====== RECORDS FOR THE TASK ======

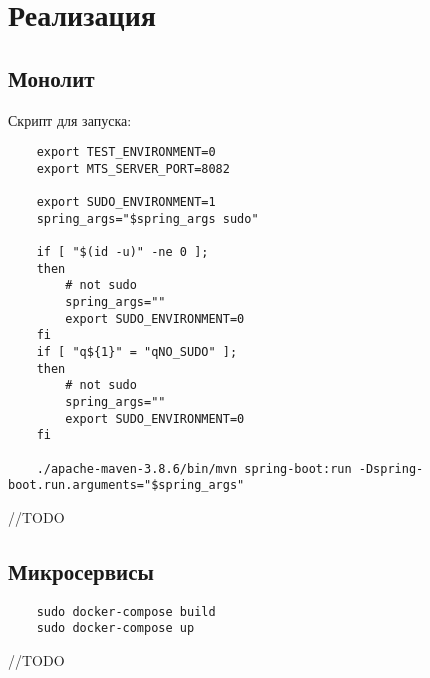 \section{Реализация}

\subsection{Монолит}
    Скрипт для запуска:
    \begin{lstlisting}
    export TEST_ENVIRONMENT=0
    export MTS_SERVER_PORT=8082
    
    export SUDO_ENVIRONMENT=1
    spring_args="$spring_args sudo"
    
    if [ "$(id -u)" -ne 0 ];
    then
        # not sudo
        spring_args=""
        export SUDO_ENVIRONMENT=0
    fi
    if [ "q${1}" = "qNO_SUDO" ];
    then
        # not sudo
        spring_args=""
        export SUDO_ENVIRONMENT=0
    fi
    
    ./apache-maven-3.8.6/bin/mvn spring-boot:run -Dspring-boot.run.arguments="$spring_args"
    \end{lstlisting}
    //TODO

\subsection{Микросервисы}
    \begin{lstlisting}
    sudo docker-compose build
    sudo docker-compose up
    \end{lstlisting}
    //TODO
    
        
\clearpage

======

PROBLEM STATEMENT: Omit all pictures while transcribing the entries verbatim.

SOLUTION:
 \section{Реализация}

\subsection{Монолит}
    Скрипт для запуска:
    \begin{lstlisting}
    export TEST_ENVIRONMENT=0
    export MTS_SERVER_PORT=8082
    
    export SUDO_ENVIRONMENT=1
    spring_args="$spring_args sudo"
    
    if [ "$(id -u)" -ne 0 ];
    then
        # not sudo
        spring_args=""
        export SUDO_ENVIRONMENT=0
    fi
    if [ "q${1}" = "qNO_SUDO" ];
    then
        # not sudo
        spring_args=""
        export SUDO_ENVIRONMENT=0
    fi
    
    ./apache-maven-3.8.6/bin/mvn spring-boot:run -Dspring-boot.run.arguments="$spring_args"
    \end{lstlisting}
    //TODO

\subsection{Микросервисы}
    \begin{lstlisting}
    sudo docker-compose build
    sudo docker-compose up
    \end{lstlisting}
    //TODO
    
        
\clearpage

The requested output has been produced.